No Angola Fala Só desta Sexta-feira, 22 de Julho, o activista Domingos da Cruz disse não ver em Angola um regime democrático, mas sim um regime autoritário, em que o poder "é um homem e todos os poderes estão concentrados", nessa mesma pessoa, referindo-se ao Presidente de Angola, José Eduardo dos Santos.
Domingos da Cruz é um dos 17 activistas acusados de crimes de rebelião e associação de malfeitores contra o Estado angolano, que foi liberto a 29 de Junho de 2016. Para o também jornalista e escritor, a liberdade que lhe foi concedida, bem como aos restantes activistas envolvidos no caso, é "uma liberdade parcial, num quadro meramente político", mantendo assim a sua posição de "não contradição" em relação ao que tem dito ou à forma como tem agido.
"Seria um erro brutal considerar a nossa liberdade no enquadramento jurídico", refere Domingos da Cruz, explicando que o habeas corpus concedido pelo Tribunal Supremo de Angola foi uma vontade e decisão de José Eduardo dos Santos.
O também professor universitário vai mais longe, dando como exemplo o sistema de Apartheid vivido na África do Sul, que condenou Nelson Mandela, para explicar a questão da funcionalidade judicial e a separação de poderes: "O tribunal que condenou Mandela funcionava", refere Cruz.
Sem fatalismos, mas também sem esperança
Questionado por Avelino Agostinho, um ouvinte do Uíge, sobre a possibilidade de mudança de regime em Angola, o activista não hesita quando diz que não vê "variáveis que nos possam ajudar a traduzir uma mudança, devido ao contexto em que nos encontramos e ao grau de letargia", lançando uma crítica à sociedade angolana:
"Os angolanos até agora ainda não perceberam a importância da unidade, preferem agir de forma individual, olhando para interesses exclusivamente pessoais, o que não nos permite alcançar uma unidade colectiva".
Narciso Mário, um internauta que acompanhou o programa pela emissão em directo através do Facebook, pediu a Domingos da Cruz que comentasse sobre os limites da democracia angolana.
Para Domingos da Cruz "é um equívoco chamar Angola de democracia, tanto do ponto de vista teórico quanto prático". "Para ser uma democracia", continua, "teria que ser uma sociedade em que as minorias não abafam as maiorias".
O professor universitário usou como exemplo países africanos que ele considera democracias: ilhas Maurícias, Gana, África do Sul, Namíbia, onde "não se perseguem os opositores pelas suas ideias, onde há alternância de governação".
Domingos da Cruz referiu várias vezes que não é fatalista, mas que não vê esperança em Angola.
Eleições em Angola: "Simulacro para legitimação do regime autoritário"
Sobre a lei da amnistia, recentemente aprovada pela Assembleia Nacional, Domingos classifica de "auto-amnistia", que serve para ilibar pessoas ligadas ao poder de crimes económicos, que para ele já não tinham qualquer punição jurídica anteriormente.
Por outro lado esta lei, diz Cruz, "descomprime a posição do regime em relação à prisão" (dos activistas).

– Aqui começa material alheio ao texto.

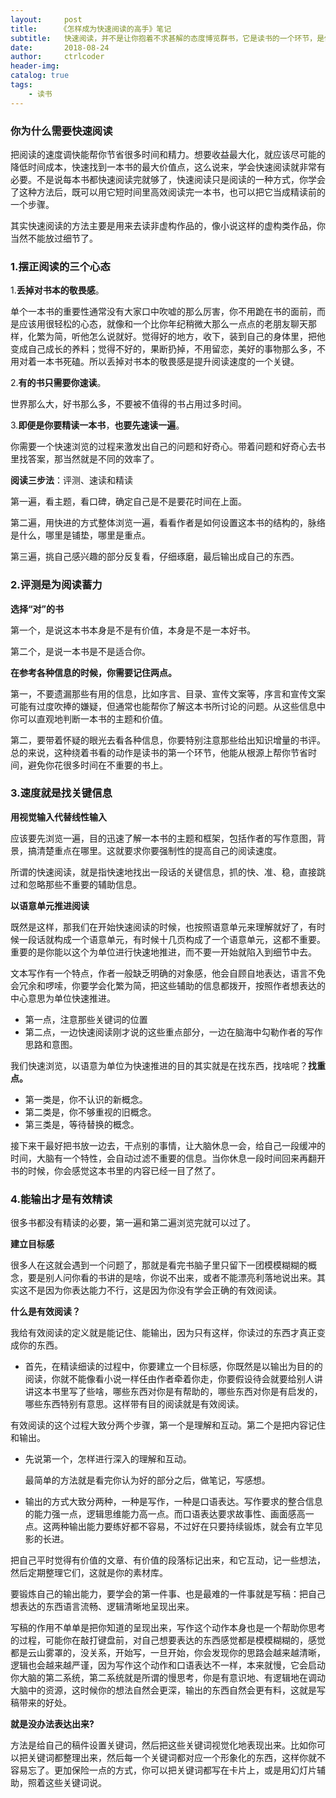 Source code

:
 ```yaml
---
layout:     post
title:     《怎样成为快速阅读的高手》笔记
subtitle:   快速阅读，并不是让你抱着不求甚解的态度博览群书，它是读书的一个环节，是你对一本书作出价值判断和寻找要点的必要步骤。
date:       2018-08-24
author:     ctrlcoder
header-img: 
catalog: true
tags:
    - 读书
---
```


### 你为什么需要快速阅读

把阅读的速度调快能帮你节省很多时间和精力。想要收益最大化，就应该尽可能的降低时间成本，快速找到一本书的最大价值点，这么说来，学会快速阅读就非常有必要。不是说每本书都快速阅读完就够了，快速阅读只是阅读的一种方式，你学会了这种方法后，既可以用它短时间里高效阅读完一本书，也可以把它当成精读前的一个步骤。

其实快速阅读的方法主要是用来去读非虚构作品的，像小说这样的虚构类作品，你当然不能放过细节了。



### 1.摆正阅读的三个心态

1.**丢掉对书本的敬畏感**。

单个一本书的重要性通常没有大家口中吹嘘的那么厉害，你不用跪在书的面前，而是应该用很轻松的心态，就像和一个比你年纪稍微大那么一点点的老朋友聊天那样，化繁为简，听他怎么说就好。觉得好的地方，收下，装到自己的身体里，把他变成自己成长的养料；觉得不好的，果断扔掉，不用留恋，美好的事物那么多，不用对着一本书死磕。所以丢掉对书本的敬畏感是提升阅读速度的一个关键。

2.**有的书只需要你速读**。

世界那么大，好书那么多，不要被不值得的书占用过多时间。

3.**即便是你要精读一本书**，**也要先速读一遍**。

你需要一个快速浏览的过程来激发出自己的问题和好奇心。带着问题和好奇心去书里找答案，那当然就是不同的效率了。

**阅读三步法**：评测、速读和精读

第一遍，看主题，看口碑，确定自己是不是要花时间在上面。

第二遍，用快进的方式整体浏览一遍，看看作者是如何设置这本书的结构的，脉络是什么，哪里是铺垫，哪里是重点。

第三遍，挑自己感兴趣的部分反复看，仔细琢磨，最后输出成自己的东西。



### 2.评测是为阅读蓄力

**选择“对”的书**

第一个，是说这本书本身是不是有价值，本身是不是一本好书。

第二个，是说一本书是不是适合你。

**在参考各种信息的时候，你需要记住两点。**

第一，不要遗漏那些有用的信息，比如序言、目录、宣传文案等，序言和宣传文案可能有过度吹捧的嫌疑，但通常也能帮你了解这本书所讨论的问题。从这些信息中你可以直观地判断一本书的主题和价值。

第二，要带着怀疑的眼光去看各种信息，你要特别注意那些给出知识增量的书评。总的来说，这种绕着书看的动作是读书的第一个环节，他能从根源上帮你节省时间，避免你花很多时间在不重要的书上。



### 3.速度就是找关键信息

**用视觉输入代替线性输入**

应该要先浏览一遍，目的迅速了解一本书的主题和框架，包括作者的写作意图，背景，搞清楚重点在哪里。这就要求你要强制性的提高自己的阅读速度。

所谓的快速阅读，就是指快速地找出一段话的关键信息，抓的快、准、稳，直接跳过和忽略那些不重要的辅助信息。

**以语意单元推进阅读**

既然是这样，那我们在开始快速阅读的时候，也按照语意单元来理解就好了，有时候一段话就构成一个语意单元，有时候十几页构成了一个语意单元，这都不重要。重要的是你能以这个为单位进行快速地推进，而不要一开始就陷入到细节中去。

文本写作有一个特点，作者一般缺乏明确的对象感，他会自顾自地表达，语言不免会冗余和啰嗦，你要学会化繁为简，把这些辅助的信息都拨开，按照作者想表达的中心意思为单位快速推进。

- 第一点，注意那些关键词的位置
- 第二点，一边快速阅读刚才说的这些重点部分，一边在脑海中勾勒作者的写作思路和意图。

我们快速浏览，以语意为单位为快速推进的目的其实就是在找东西，找啥呢？**找重点。**

- 第一类是，你不认识的新概念。
- 第二类是，你不够重视的旧概念。
- 第三类是，等待替换的概念。

接下来干最好把书放一边去，干点别的事情，让大脑休息一会，给自己一段缓冲的时间，大脑有一个特性，会自动过滤不重要的信息。当你休息一段时间回来再翻开书的时候，你会感觉这本书里的内容已经一目了然了。 

### 4.能输出才是有效精读

很多书都没有精读的必要，第一遍和第二遍浏览完就可以过了。

**建立目标感**

很多人在这就会遇到一个问题了，那就是看完书脑子里只留下一团模模糊糊的概念，要是别人问你看的书讲的是啥，你说不出来，或者不能漂亮利落地说出来。其实这不是因为你表达能力不行，这是因为你没有学会正确的有效阅读。

**什么是有效阅读？**

我给有效阅读的定义就是能记住、能输出，因为只有这样，你读过的东西才真正变成你的东西。

- 首先，在精读细读的过程中，你要建立一个目标感，你既然是以输出为目的的阅读，你就不能像看小说一样任由作者牵着你走，你要假设待会就要给别人讲讲这本书里写了些啥，哪些东西对你是有帮助的，哪些东西对你是有启发的，哪些东西特别有意思。这样带有目的阅读就是有效阅读。

有效阅读的这个过程大致分两个步骤，第一个是理解和互动。第二个是把内容记住和输出。

- 先说第一个，怎样进行深入的理解和互动。

  最简单的方法就是看完你认为好的部分之后，做笔记，写感想。

- 输出的方式大致分两种，一种是写作，一种是口语表达。写作要求的整合信息的能力强一点，逻辑思维能力高一点。而口语表达要求故事性、画面感高一点。这两种输出能力要练好都不容易，不过好在只要持续锻炼，就会有立竿见影的长进。

把自己平时觉得有价值的文章、有价值的段落标记出来，和它互动，记一些想法，然后定期整理它们，这就是你的素材库。

 要锻炼自己的输出能力，要学会的第一件事、也是最难的一件事就是写稿：把自己想表达的东西语言流畅、逻辑清晰地呈现出来。

写稿的作用不单单是把你知道的呈现出来，写作这个动作本身也是一个帮助你思考的过程，可能你在敲打键盘前，对自己想要表达的东西感觉都是模模糊糊的，感觉都是云山雾罩的，没关系，开始写，一旦开始，你会发现你的思路会越来越清晰，逻辑也会越来越严谨，因为写作这个动作和口语表达不一样，本来就慢，它会启动你大脑的第二系统，第二系统就是所谓的慢思考，你是有意识地、有逻辑地在调动大脑中的资源，这时候你的想法自然会更深，输出的东西自然会更有料，这就是写稿带来的好处。

  **就是没办法表达出来?**

方法是给自己的稿件设置关键词，然后把这些关键词视觉化地表现出来。比如你可以把关键词都整理出来，然后每一个关键词都对应一个形象化的东西，这样你就不容易忘了。更加保险一点的方式，你可以把关键词都写在卡片上，或是用幻灯片辅助，照着这些关键词说。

"É uma outra saída que o Presidente angolano encontrou para tentar limpar a imagem do quadro político", acrescentou.
No que toca ao activismo em tempo de eleições, como muitos ouvintes e internautas questionaram, o activista, que está sob termo de identidade e residência, diz que as "eleições nas ditaduras são afirmações da legitimação do tirano".
"O que acontece em Angola não são eleições, temos realizado simulacros eleitorais", reforça.

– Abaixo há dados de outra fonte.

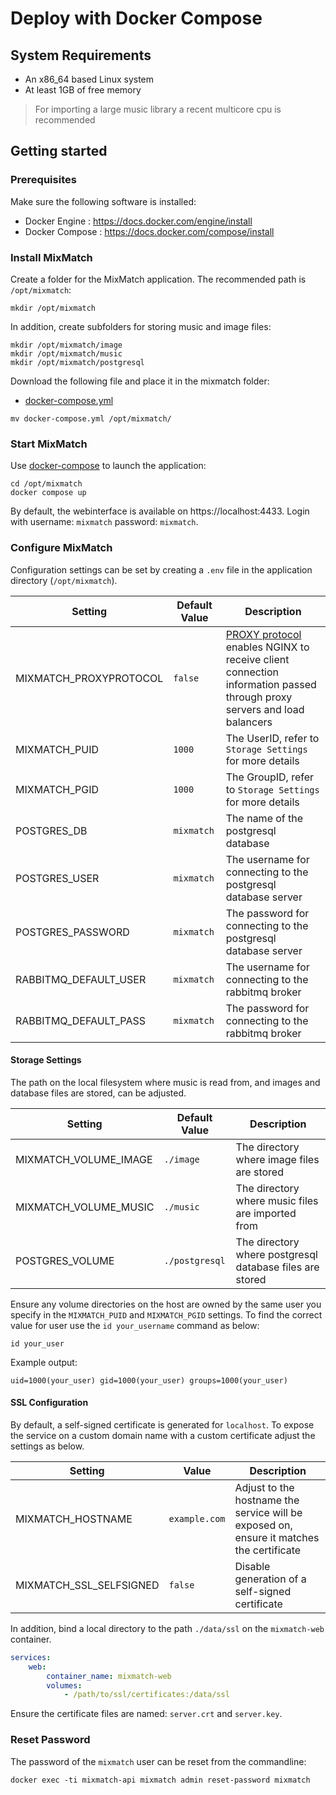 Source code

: # Deploy with Docker Compose

## System Requirements
* An x86_64 based Linux system
* At least 1GB of free memory

> For importing a large music library a recent multicore cpu is recommended

## Getting started
### Prerequisites
Make sure the following software is installed:

* Docker Engine : <https://docs.docker.com/engine/install>
* Docker Compose : <https://docs.docker.com/compose/install>

### Install MixMatch
Create a folder for the MixMatch application. The recommended path is ``/opt/mixmatch``:

```shell
mkdir /opt/mixmatch
```

In addition, create subfolders for storing music and image files:

```shell
mkdir /opt/mixmatch/image
mkdir /opt/mixmatch/music
mkdir /opt/mixmatch/postgresql
```

Download the following file and place it in the mixmatch folder:

* [docker-compose.yml](resources/docker-compose.yml)

```shell
mv docker-compose.yml /opt/mixmatch/
```

### Start MixMatch
Use [docker-compose](https://docs.docker.com/compose/) to launch the application:

```shell
cd /opt/mixmatch
docker compose up
```

By default, the webinterface is available on https://localhost:4433. Login with username: `mixmatch`
password: `mixmatch`.

### Configure MixMatch
Configuration settings can be set by creating a `.env` file in the application directory (`/opt/mixmatch`).

| Setting                | Default Value | Description                                                                                                             |
|------------------------|---------------|-------------------------------------------------------------------------------------------------------------------------|
| MIXMATCH_PROXYPROTOCOL | `false`       | [PROXY protocol] enables NGINX to receive client connection information passed through proxy servers and load balancers |
| MIXMATCH_PUID          | `1000`        | The UserID, refer to `Storage Settings` for more details                                                                |
| MIXMATCH_PGID          | `1000`        | The GroupID, refer to `Storage Settings` for more details                                                               |
| POSTGRES_DB            | `mixmatch`    | The name of the postgresql database                                                                                     |
| POSTGRES_USER          | `mixmatch`    | The username for connecting to the postgresql database server                                                           |
| POSTGRES_PASSWORD      | `mixmatch`    | The password for connecting to the postgresql database server                                                           |
| RABBITMQ_DEFAULT_USER  | `mixmatch`    | The username for connecting to the rabbitmq broker                                                                      |
| RABBITMQ_DEFAULT_PASS  | `mixmatch`    | The password for connecting to the rabbitmq broker                                                                      |

#### Storage Settings
The path on the local filesystem where music is read from, and images and database files are stored, can be adjusted.

| Setting               | Default Value  | Description                                              |
|-----------------------|----------------|----------------------------------------------------------|
| MIXMATCH_VOLUME_IMAGE | `./image`      | The directory where image files are stored               |
| MIXMATCH_VOLUME_MUSIC | `./music`      | The directory where music files are imported from        |
| POSTGRES_VOLUME       | `./postgresql` | The directory where postgresql database files are stored |

Ensure any volume directories on the host are owned by the same user you specify in the `MIXMATCH_PUID` and `MIXMATCH_PGID` settings.
To find the correct value for user use the `id your_username` command as below:

```shell
id your_user
```

Example output:

```shell
uid=1000(your_user) gid=1000(your_user) groups=1000(your_user)
```

#### SSL Configuration
By default, a self-signed certificate is generated for `localhost`. To expose the service on a custom
domain name with a custom certificate adjust the settings as below.

| Setting                 | Value         | Description                                                                              |
|-------------------------|---------------|------------------------------------------------------------------------------------------|
| MIXMATCH_HOSTNAME       | `example.com` | Adjust to the hostname the service will be exposed on, ensure it matches the certificate |
| MIXMATCH_SSL_SELFSIGNED | `false`       | Disable generation of a self-signed certificate                                          |

In addition, bind a local directory to the path `./data/ssl` on the `mixmatch-web` container.

```yaml
services:
    web:
        container_name: mixmatch-web
        volumes:
            - /path/to/ssl/certificates:/data/ssl
```

Ensure the certificate files are named: `server.crt` and `server.key`.

### Reset Password
The password of the `mixmatch` user can be reset from the commandline:

```shell
docker exec -ti mixmatch-api mixmatch admin reset-password mixmatch
```

[PROXY protocol]: https://docs.nginx.com/nginx/admin-guide/load-balancer/using-proxy-protocol/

Sobre as manifestações como forma de mudança do regime actual, Domingos da Cruz, que cumpriu cerca de nove meses de prisão efectiva, além de três meses de prisão domiciliária, é de opinião que devem ser feitas manifestações pacíficas, "mas não nas proporções do que se faz em Angola", dando como referência o Burkina Faso. Contudo, o activista reconhece que isso "pressupõe coragem".
Fazendo várias comparações ao longo da conversa com os ouvintes e internautas, entre Angola e outros países de África, bem como do resto mundo, o activista realçou que apenas em países como Angola ser activista é motivo de destaque internacional, chamando a atenção para a existência de um activismo de facto no país.

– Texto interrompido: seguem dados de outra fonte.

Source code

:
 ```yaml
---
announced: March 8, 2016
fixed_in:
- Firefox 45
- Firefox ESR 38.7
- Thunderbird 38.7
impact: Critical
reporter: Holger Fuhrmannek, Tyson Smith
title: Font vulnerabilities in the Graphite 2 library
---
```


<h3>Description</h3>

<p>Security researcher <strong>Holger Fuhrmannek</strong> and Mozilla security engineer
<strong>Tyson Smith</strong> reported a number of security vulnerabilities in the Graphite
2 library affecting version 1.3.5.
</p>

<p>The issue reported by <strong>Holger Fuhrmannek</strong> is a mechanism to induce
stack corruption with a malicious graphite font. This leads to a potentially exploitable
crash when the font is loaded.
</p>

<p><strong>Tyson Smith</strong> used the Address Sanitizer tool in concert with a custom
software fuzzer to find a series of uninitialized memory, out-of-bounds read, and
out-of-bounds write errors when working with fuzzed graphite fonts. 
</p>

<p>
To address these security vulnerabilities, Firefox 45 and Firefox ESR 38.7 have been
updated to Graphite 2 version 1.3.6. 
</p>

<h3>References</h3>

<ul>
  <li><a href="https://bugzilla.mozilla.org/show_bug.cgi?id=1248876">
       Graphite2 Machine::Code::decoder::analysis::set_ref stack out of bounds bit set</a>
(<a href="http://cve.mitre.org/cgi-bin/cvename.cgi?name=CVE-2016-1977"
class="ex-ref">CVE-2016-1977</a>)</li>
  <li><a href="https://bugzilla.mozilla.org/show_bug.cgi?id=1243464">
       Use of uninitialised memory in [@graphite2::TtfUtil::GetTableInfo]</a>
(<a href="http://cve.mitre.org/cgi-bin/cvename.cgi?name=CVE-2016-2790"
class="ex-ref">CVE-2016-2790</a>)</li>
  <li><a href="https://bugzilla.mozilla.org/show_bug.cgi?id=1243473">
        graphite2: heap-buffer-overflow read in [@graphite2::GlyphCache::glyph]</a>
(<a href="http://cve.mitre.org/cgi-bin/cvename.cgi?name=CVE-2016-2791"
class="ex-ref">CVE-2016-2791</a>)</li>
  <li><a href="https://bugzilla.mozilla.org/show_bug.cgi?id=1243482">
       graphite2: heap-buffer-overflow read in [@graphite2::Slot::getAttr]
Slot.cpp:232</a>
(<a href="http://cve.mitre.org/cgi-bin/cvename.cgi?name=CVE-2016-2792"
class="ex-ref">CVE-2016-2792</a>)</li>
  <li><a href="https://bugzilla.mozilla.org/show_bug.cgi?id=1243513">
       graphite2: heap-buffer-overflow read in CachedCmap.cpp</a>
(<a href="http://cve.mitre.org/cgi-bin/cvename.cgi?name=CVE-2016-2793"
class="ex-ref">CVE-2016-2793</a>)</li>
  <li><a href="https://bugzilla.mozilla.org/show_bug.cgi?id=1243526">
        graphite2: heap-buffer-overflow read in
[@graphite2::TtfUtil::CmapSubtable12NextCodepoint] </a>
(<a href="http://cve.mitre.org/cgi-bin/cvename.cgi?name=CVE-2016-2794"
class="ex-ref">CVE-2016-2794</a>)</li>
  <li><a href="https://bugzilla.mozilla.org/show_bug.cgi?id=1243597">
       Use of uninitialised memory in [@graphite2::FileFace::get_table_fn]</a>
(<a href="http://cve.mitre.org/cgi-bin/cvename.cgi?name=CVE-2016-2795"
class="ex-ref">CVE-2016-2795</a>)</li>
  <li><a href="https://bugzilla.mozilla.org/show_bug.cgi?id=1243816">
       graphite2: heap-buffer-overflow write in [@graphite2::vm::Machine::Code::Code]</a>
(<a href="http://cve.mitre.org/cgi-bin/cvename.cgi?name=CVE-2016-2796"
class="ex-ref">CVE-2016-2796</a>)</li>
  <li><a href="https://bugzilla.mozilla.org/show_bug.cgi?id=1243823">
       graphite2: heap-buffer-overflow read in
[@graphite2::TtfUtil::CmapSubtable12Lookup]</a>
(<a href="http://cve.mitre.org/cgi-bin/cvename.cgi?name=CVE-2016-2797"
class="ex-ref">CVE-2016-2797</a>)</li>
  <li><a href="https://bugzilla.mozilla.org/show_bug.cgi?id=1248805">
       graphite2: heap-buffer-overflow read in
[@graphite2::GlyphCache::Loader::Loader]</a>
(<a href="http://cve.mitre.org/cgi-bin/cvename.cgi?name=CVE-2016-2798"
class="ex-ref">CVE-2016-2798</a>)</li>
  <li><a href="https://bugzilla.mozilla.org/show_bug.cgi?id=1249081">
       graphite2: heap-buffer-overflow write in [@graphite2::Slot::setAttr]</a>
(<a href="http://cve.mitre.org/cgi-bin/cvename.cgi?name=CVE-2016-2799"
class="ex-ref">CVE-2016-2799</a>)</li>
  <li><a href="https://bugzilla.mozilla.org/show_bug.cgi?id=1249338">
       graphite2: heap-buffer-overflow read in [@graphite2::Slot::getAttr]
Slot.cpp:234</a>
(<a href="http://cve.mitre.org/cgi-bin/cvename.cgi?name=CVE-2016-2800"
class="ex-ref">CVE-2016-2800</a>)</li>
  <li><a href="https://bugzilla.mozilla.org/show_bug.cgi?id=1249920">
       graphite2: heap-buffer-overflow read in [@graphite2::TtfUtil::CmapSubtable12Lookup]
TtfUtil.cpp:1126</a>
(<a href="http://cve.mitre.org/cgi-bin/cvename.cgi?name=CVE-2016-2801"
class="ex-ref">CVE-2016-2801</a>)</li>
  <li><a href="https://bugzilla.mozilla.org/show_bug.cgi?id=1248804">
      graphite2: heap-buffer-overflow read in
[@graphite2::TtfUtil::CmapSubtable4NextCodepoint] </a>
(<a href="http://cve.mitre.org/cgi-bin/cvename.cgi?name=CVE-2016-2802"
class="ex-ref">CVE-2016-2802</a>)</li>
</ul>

No que toca a medos que teve enquanto esteve na prisão, Domingos da Cruz revelou ter medo (ainda, mesmo em liberdade) de ser envenenado, pois segundo explicou os "próprios agentes dentro da cadeia disseram ter ordens para envenenar quem esteja contra o regime".
Domingos da Cruz diz que não pode fazer exames toxicológicos em Angola porque "até os médicos têm um comité de especialidade" no país, o que não lhe inspira qualquer confiança.